Seldon Serving

Model serving using Seldon

Seldon comes installed with Kubeflow. The Seldon documentation site provides full documentation for running Seldon inference.

If you have a saved model in a PersistentVolume (PV), Google Cloud Storage bucket or Amazon S3 Storage you can use one of the prepackaged model servers provided by Seldon.

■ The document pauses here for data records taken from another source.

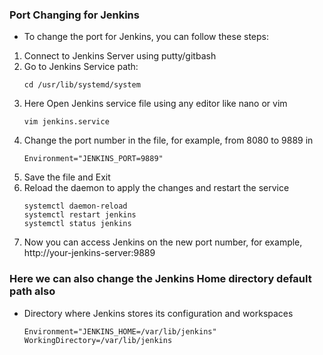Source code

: ### Port Changing for Jenkins
- To change the port for Jenkins, you can follow these steps:
1. Connect to Jenkins Server using putty/gitbash
2. Go to Jenkins Service path: 
    ```
    cd /usr/lib/systemd/system
    ```
3. Here Open Jenkins service file using any editor like nano or vim
    ```
    vim jenkins.service
    ```
4. Change the port number in the file, for example, from 8080 to 9889 in
    ```
    Environment="JENKINS_PORT=9889"
    ```
5. Save the file and Exit
6. Reload the daemon to apply the changes and restart the service
    ```
    systemctl daemon-reload
    systemctl restart jenkins
    systemctl status jenkins
    ```
7. Now you can access Jenkins on the new port number, for example, http://your-jenkins-server:9889 

### Here we can also change the Jenkins Home directory default path also
- Directory where Jenkins stores its configuration and workspaces
    ```
    Environment="JENKINS_HOME=/var/lib/jenkins"
    WorkingDirectory=/var/lib/jenkins
    ```
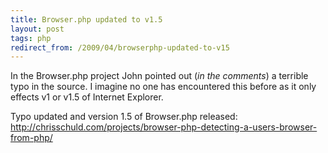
 ```yaml
---
title: Browser.php updated to v1.5
layout: post
tags: php
redirect_from: /2009/04/browserphp-updated-to-v15
---
```


In the Browser.php project John pointed out (<em>in the comments</em>) a terrible typo in the source.  I imagine no one has encountered this before as  it only effects v1 or v1.5 of Internet Explorer.

Typo updated and version 1.5 of Browser.php released: <a href="http://chrisschuld.com/projects/browser-php-detecting-a-users-browser-from-php/">http://chrisschuld.com/projects/browser-php-detecting-a-users-browser-from-php/</a>
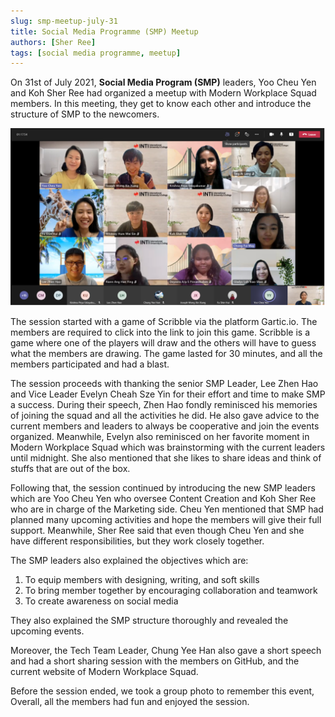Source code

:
 ```yaml
---
slug: smp-meetup-july-31
title: Social Media Programme (SMP) Meetup
authors: [Sher Ree]
tags: [social media programme, meetup]
---
```


On 31st of July 2021, **Social Media Program (SMP)** leaders, Yoo Cheu Yen and Koh Sher Ree had organized a meetup with Modern Workplace Squad members. In this meeting, they get to know each other and introduce the structure of SMP to the newcomers.

<!--truncate-->

![Group Photo Grid](img/2021-july-smp-meetup/smp-meetup-july-2021.png)

The session started with a game of Scribble via the platform Gartic.io. The members are required to click into the link to join this game. Scribble is a game where one of the players will draw and the others will have to guess what the members are drawing. The game lasted for 30 minutes, and all the members participated and had a blast.

The session proceeds with thanking the senior SMP Leader, Lee Zhen Hao and Vice Leader Evelyn Cheah Sze Yin for their effort and time to make SMP a success. During their speech, Zhen Hao fondly reminisced his memories of joining the squad and all the activities he did. He also gave advice to the current members and leaders to always be cooperative and join the events organized. Meanwhile, Evelyn also reminisced on her favorite moment in Modern Workplace Squad which was brainstorming with the current leaders until midnight. She also mentioned that she likes to share ideas and think of stuffs that are out of the box.

Following that, the session continued by introducing the new SMP leaders which are Yoo Cheu Yen who oversee Content Creation and Koh Sher Ree who are in charge of the Marketing side. Cheu Yen mentioned that SMP had planned many upcoming activities and hope the members will give their full support. Meanwhile, Sher Ree said that even though Cheu Yen and she have different responsibilities, but they work closely together.

The SMP leaders also explained the objectives which are:

1. To equip members with designing, writing, and soft skills
2. To bring member together by encouraging collaboration and teamwork
3. To create awareness on social media

They also explained the SMP structure thoroughly and revealed the upcoming events.

Moreover, the Tech Team Leader, Chung Yee Han also gave a short speech and had a short sharing session with the members on GitHub, and the current website of Modern Workplace Squad.

Before the session ended, we took a group photo to remember this event, Overall, all the members had fun and enjoyed the session.

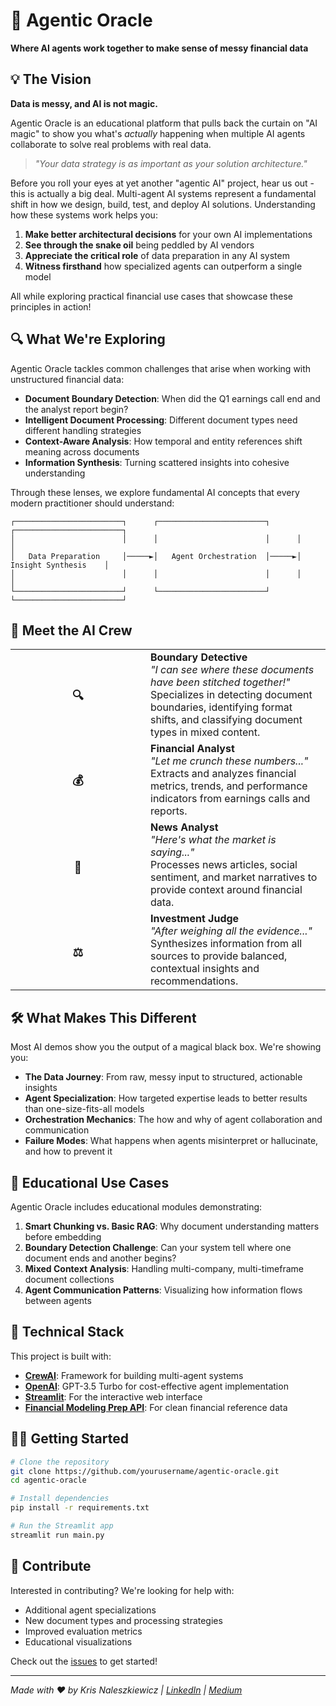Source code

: # 🚀 Agentic Oracle

**Where AI agents work together to make sense of messy financial data**

## 💡 The Vision

**Data is messy, and AI is not magic.** 

Agentic Oracle is an educational platform that pulls back the curtain on "AI magic" to show you what's *actually* happening when multiple AI agents collaborate to solve real problems with real data.

> *"Your data strategy is as important as your solution architecture."*

Before you roll your eyes at yet another "agentic AI" project, hear us out - this is actually a big deal. Multi-agent AI systems represent a fundamental shift in how we design, build, test, and deploy AI solutions. Understanding how these systems work helps you:

1. **Make better architectural decisions** for your own AI implementations
2. **See through the snake oil** being peddled by AI vendors
3. **Appreciate the critical role** of data preparation in any AI system
4. **Witness firsthand** how specialized agents can outperform a single model

All while exploring practical financial use cases that showcase these principles in action!

## 🔍 What We're Exploring

Agentic Oracle tackles common challenges that arise when working with unstructured financial data:

- **Document Boundary Detection**: When did the Q1 earnings call end and the analyst report begin?
- **Intelligent Document Processing**: Different document types need different handling strategies
- **Context-Aware Analysis**: How temporal and entity references shift meaning across documents
- **Information Synthesis**: Turning scattered insights into cohesive understanding

Through these lenses, we explore fundamental AI concepts that every modern practitioner should understand:

```
┌────────────────────────┐      ┌────────────────────────┐      ┌────────────────────────┐
│                        │      │                        │      │                        │
│   Data Preparation     │─────►│   Agent Orchestration  │─────►│   Insight Synthesis    │
│                        │      │                        │      │                        │
└────────────────────────┘      └────────────────────────┘      └────────────────────────┘
```

## 🧠 Meet the AI Crew

<table>
  <tr>
    <td align="center" width="200"><h3>🔍</h3></td>
    <td><b>Boundary Detective</b><br><i>"I can see where these documents have been stitched together!"</i><br>Specializes in detecting document boundaries, identifying format shifts, and classifying document types in mixed content.</td>
  </tr>
  <tr>
    <td align="center"><h3>💰</h3></td>
    <td><b>Financial Analyst</b><br><i>"Let me crunch these numbers..."</i><br>Extracts and analyzes financial metrics, trends, and performance indicators from earnings calls and reports.</td>
  </tr>
  <tr>
    <td align="center"><h3>📰</h3></td>
    <td><b>News Analyst</b><br><i>"Here's what the market is saying..."</i><br>Processes news articles, social sentiment, and market narratives to provide context around financial data.</td>
  </tr>
  <tr>
    <td align="center"><h3>⚖️</h3></td>
    <td><b>Investment Judge</b><br><i>"After weighing all the evidence..."</i><br>Synthesizes information from all sources to provide balanced, contextual insights and recommendations.</td>
  </tr>
</table>

## 🛠️ What Makes This Different

Most AI demos show you the output of a magical black box. We're showing you:

- **The Data Journey**: From raw, messy input to structured, actionable insights
- **Agent Specialization**: How targeted expertise leads to better results than one-size-fits-all models
- **Orchestration Mechanics**: The how and why of agent collaboration and communication
- **Failure Modes**: What happens when agents misinterpret or hallucinate, and how to prevent it

## 🔬 Educational Use Cases

Agentic Oracle includes educational modules demonstrating:

1. **Smart Chunking vs. Basic RAG**: Why document understanding matters before embedding
2. **Boundary Detection Challenge**: Can your system tell where one document ends and another begins?
3. **Mixed Context Analysis**: Handling multi-company, multi-timeframe document collections
4. **Agent Communication Patterns**: Visualizing how information flows between agents

## 🔧 Technical Stack

This project is built with:

- **[CrewAI](https://www.crewai.com/)**: Framework for building multi-agent systems
- **[OpenAI](https://openai.com/)**: GPT-3.5 Turbo for cost-effective agent implementation
- **[Streamlit](https://streamlit.io/)**: For the interactive web interface
- **[Financial Modeling Prep API](https://site.financialmodelingprep.com/developer)**: For clean financial reference data

## 👨‍💻 Getting Started

```bash
# Clone the repository
git clone https://github.com/yourusername/agentic-oracle.git
cd agentic-oracle

# Install dependencies
pip install -r requirements.txt

# Run the Streamlit app
streamlit run main.py
```

## 🤝 Contribute

Interested in contributing? We're looking for help with:

- Additional agent specializations
- New document types and processing strategies
- Improved evaluation metrics
- Educational visualizations

Check out the [issues](https://github.com/yourusername/agentic-oracle/issues) to get started!

---

*Made with ❤️ by Kris Naleszkiewicz | [LinkedIn](https://www.linkedin.com/in/kris-nale314/) | [Medium](https://medium.com/@kris_nale314)*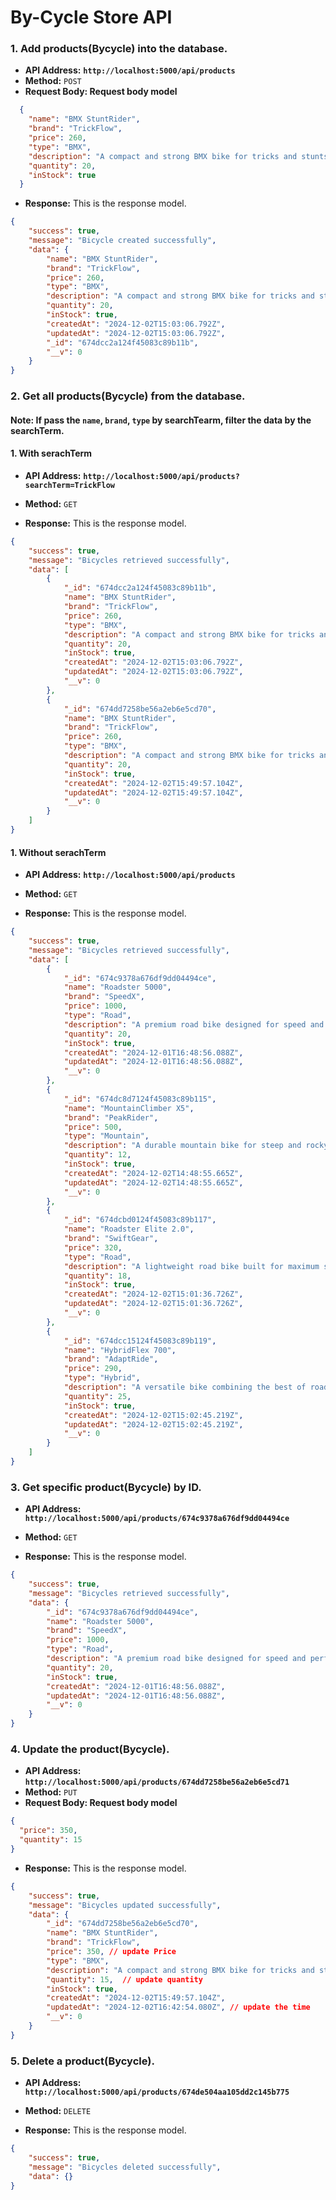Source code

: # By-Cycle Store API 

### 1. Add products(Bycycle) into the database.
- **API Address:** **`http://localhost:5000/api/products`**
- **Method:** `POST`
- **Request Body: Request body model**

```json
  {
    "name": "BMX StuntRider",
    "brand": "TrickFlow",
    "price": 260,
    "type": "BMX",
    "description": "A compact and strong BMX bike for tricks and stunts.",
    "quantity": 20,
    "inStock": true
  }
```

- **Response:** This is the response model.

```json
{
    "success": true,
    "message": "Bicycle created successfully",
    "data": {
        "name": "BMX StuntRider",
        "brand": "TrickFlow",
        "price": 260,
        "type": "BMX",
        "description": "A compact and strong BMX bike for tricks and stunts.",
        "quantity": 20,
        "inStock": true,
        "createdAt": "2024-12-02T15:03:06.792Z",
        "updatedAt": "2024-12-02T15:03:06.792Z",
        "_id": "674dcc2a124f45083c89b11b",
        "__v": 0
    }
}
```

### 2. Get all products(Bycycle) from the database.
#### Note: If pass the `name`, `brand`, `type` by searchTearm, filter the data by the searchTerm.

#### 1. With serachTerm
- **API Address:** **`http://localhost:5000/api/products?searchTerm=TrickFlow`**
- **Method:** `GET`

- **Response:** This is the response model.

```json
{
    "success": true,
    "message": "Bicycles retrieved successfully",
    "data": [
        {
            "_id": "674dcc2a124f45083c89b11b",
            "name": "BMX StuntRider",
            "brand": "TrickFlow",
            "price": 260,
            "type": "BMX",
            "description": "A compact and strong BMX bike for tricks and stunts.",
            "quantity": 20,
            "inStock": true,
            "createdAt": "2024-12-02T15:03:06.792Z",
            "updatedAt": "2024-12-02T15:03:06.792Z",
            "__v": 0
        },
        {
            "_id": "674dd7258be56a2eb6e5cd70",
            "name": "BMX StuntRider",
            "brand": "TrickFlow",
            "price": 260,
            "type": "BMX",
            "description": "A compact and strong BMX bike for tricks and stunts.",
            "quantity": 20,
            "inStock": true,
            "createdAt": "2024-12-02T15:49:57.104Z",
            "updatedAt": "2024-12-02T15:49:57.104Z",
            "__v": 0
        }
    ]
}
```

#### 1. Without serachTerm
- **API Address:** **`http://localhost:5000/api/products`**
- **Method:** `GET`

- **Response:** This is the response model.

```json
{
    "success": true,
    "message": "Bicycles retrieved successfully",
    "data": [
        {
            "_id": "674c9378a676df9dd04494ce",
            "name": "Roadster 5000",
            "brand": "SpeedX",
            "price": 1000,
            "type": "Road",
            "description": "A premium road bike designed for speed and performance.",
            "quantity": 20,
            "inStock": true,
            "createdAt": "2024-12-01T16:48:56.088Z",
            "updatedAt": "2024-12-01T16:48:56.088Z",
            "__v": 0
        },
        {
            "_id": "674dc8d7124f45083c89b115",
            "name": "MountainClimber X5",
            "brand": "PeakRider",
            "price": 500,
            "type": "Mountain",
            "description": "A durable mountain bike for steep and rocky trails.",
            "quantity": 12,
            "inStock": true,
            "createdAt": "2024-12-02T14:48:55.665Z",
            "updatedAt": "2024-12-02T14:48:55.665Z",
            "__v": 0
        },
        {
            "_id": "674dcbd0124f45083c89b117",
            "name": "Roadster Elite 2.0",
            "brand": "SwiftGear",
            "price": 320,
            "type": "Road",
            "description": "A lightweight road bike built for maximum speed.",
            "quantity": 18,
            "inStock": true,
            "createdAt": "2024-12-02T15:01:36.726Z",
            "updatedAt": "2024-12-02T15:01:36.726Z",
            "__v": 0
        },
        {
            "_id": "674dcc15124f45083c89b119",
            "name": "HybridFlex 700",
            "brand": "AdaptRide",
            "price": 290,
            "type": "Hybrid",
            "description": "A versatile bike combining the best of road and mountain bikes.",
            "quantity": 25,
            "inStock": true,
            "createdAt": "2024-12-02T15:02:45.219Z",
            "updatedAt": "2024-12-02T15:02:45.219Z",
            "__v": 0
        }
    ]
}
```

### 3. Get specific product(Bycycle) by ID.
- **API Address:** **`http://localhost:5000/api/products/674c9378a676df9dd04494ce`**
- **Method:** `GET`

- **Response:** This is the response model.

```json
{
    "success": true,
    "message": "Bicycles retrieved successfully",
    "data": {
        "_id": "674c9378a676df9dd04494ce",
        "name": "Roadster 5000",
        "brand": "SpeedX",
        "price": 1000,
        "type": "Road",
        "description": "A premium road bike designed for speed and performance.",
        "quantity": 20,
        "inStock": true,
        "createdAt": "2024-12-01T16:48:56.088Z",
        "updatedAt": "2024-12-01T16:48:56.088Z",
        "__v": 0
    }
}
```

### 4. Update the product(Bycycle).
- **API Address:** **`http://localhost:5000/api/products/674dd7258be56a2eb6e5cd71`**
- **Method:** `PUT`
- **Request Body: Request body model**

```json
{
  "price": 350,
  "quantity": 15
}
```
- **Response:** This is the response model.

```json
{
    "success": true,
    "message": "Bicycles updated successfully",
    "data": {
        "_id": "674dd7258be56a2eb6e5cd70",
        "name": "BMX StuntRider",
        "brand": "TrickFlow",
        "price": 350, // update Price
        "type": "BMX",
        "description": "A compact and strong BMX bike for tricks and stunts.",
        "quantity": 15,  // update quantity
        "inStock": true, 
        "createdAt": "2024-12-02T15:49:57.104Z",
        "updatedAt": "2024-12-02T16:42:54.080Z", // update the time
        "__v": 0
    }
}
```


### 5. Delete a product(Bycycle).
- **API Address:** **`http://localhost:5000/api/products/674de504aa105dd2c145b775`**
- **Method:** `DELETE`

- **Response:** This is the response model.

```json
{
    "success": true,
    "message": "Bicycles deleted successfully",
    "data": {}
}
```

Seldon also provides language specific model wrappers to wrap your inference code for it to run in Seldon.

Kubeflow specifics

You need to ensure the namespace where your models will be served has:

  • An Istio gateway named kubeflow-gateway
  • A label set as serving.kubeflow.org/inferenceservice=enabled

The following example applies the label my-namespace to the namespace for serving:

kubectl label namespace my-namespace serving.kubeflow.org/inferenceservice=enabled

Create a gateway called kubeflow-gateway in namespace my-namespace:

kind: Gateway
metadata:
  name: kubeflow-gateway
  namespace: my-namespace
spec:
  selector:
    istio: ingressgateway
  servers:
  - hosts:
    - '*'
    port:
      name: http
      number: 80
      protocol: HTTP

Save the above resource and apply it with kubectl.

Examples

The Kubeflow Seldon E2E Pipeline shows how to build re-usable components for an ML pipeline.

Seldon provides a large set of example notebooks showing how to run inference code for a wide range of machine learning toolkits.